** Given information follows **

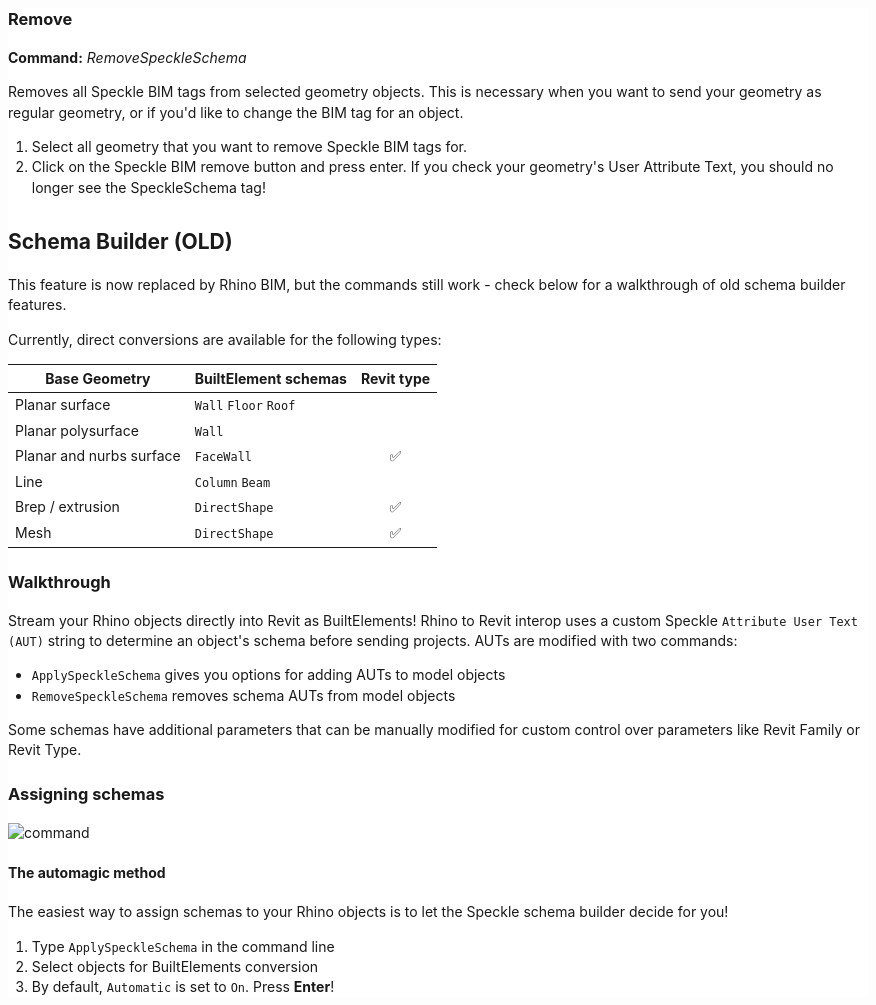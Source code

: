 ### Remove

**Command:** _RemoveSpeckleSchema_

Removes all Speckle BIM tags from selected geometry objects. This is necessary when you want to send your geometry as regular geometry, or if you'd like to change the BIM tag for an object.

1. Select all geometry that you want to remove Speckle BIM tags for.
2. Click on the Speckle BIM remove button and press enter. If you check your geometry's User Attribute Text, you should no longer see the SpeckleSchema tag!

## Schema Builder (OLD)

This feature is now replaced by Rhino BIM, but the commands still work - check below for a walkthrough of old schema builder features.

Currently, direct conversions are available for the following types:

| Base Geometry            | BuiltElement schemas  | Revit type |
| ------------------------ | --------------------- | :--------: |
| Planar surface           | `Wall` `Floor` `Roof` |            |
| Planar polysurface       | `Wall`                |            |
| Planar and nurbs surface | `FaceWall`            |     ✅     |
| Line                     | `Column` `Beam`       |            |
| Brep / extrusion         | `DirectShape`         |     ✅     |
| Mesh                     | `DirectShape`         |     ✅     |

### Walkthrough

Stream your Rhino objects directly into Revit as BuiltElements! Rhino to Revit interop uses a custom Speckle `Attribute User Text (AUT)` string to determine an object's schema before sending projects. AUTs are modified with two commands:

- `ApplySpeckleSchema` gives you options for adding AUTs to model objects
- `RemoveSpeckleSchema` removes schema AUTs from model objects

Some schemas have additional parameters that can be manually modified for custom control over parameters like Revit Family or Revit Type.

### Assigning schemas

![command](https://i.imgur.com/6E6LXWY.gif)

#### The automagic method

The easiest way to assign schemas to your Rhino objects is to let the Speckle schema builder decide for you!

1. Type `ApplySpeckleSchema` in the command line
2. Select objects for BuiltElements conversion
3. By default, `Automatic` is set to `On`. Press **Enter**!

** End of Given information **

#### What needs to be done
Lines from the one with "2. Select objects" through the last line above must be printed exactly; no other line is to appear.

#### Reply
2. Select objects for BuiltElements conversion
3. By default, `Automatic` is set to `On`. Press **Enter**!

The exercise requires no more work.